§ **What to work on**
The answer must be every line below that holds the word "Anhang".

Stored items from a collection:

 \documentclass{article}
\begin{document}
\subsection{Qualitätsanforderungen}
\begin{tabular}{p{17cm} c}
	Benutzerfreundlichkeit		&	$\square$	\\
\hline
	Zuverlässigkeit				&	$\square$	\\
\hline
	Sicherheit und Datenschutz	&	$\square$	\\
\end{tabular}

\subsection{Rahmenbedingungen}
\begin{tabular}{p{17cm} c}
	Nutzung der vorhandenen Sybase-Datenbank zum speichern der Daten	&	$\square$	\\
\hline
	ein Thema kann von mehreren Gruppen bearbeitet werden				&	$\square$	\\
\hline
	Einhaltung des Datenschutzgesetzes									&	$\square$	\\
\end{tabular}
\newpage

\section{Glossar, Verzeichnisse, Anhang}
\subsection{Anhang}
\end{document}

§ **Your solution**
\section{Glossar, Verzeichnisse, Anhang}
\subsection{Anhang}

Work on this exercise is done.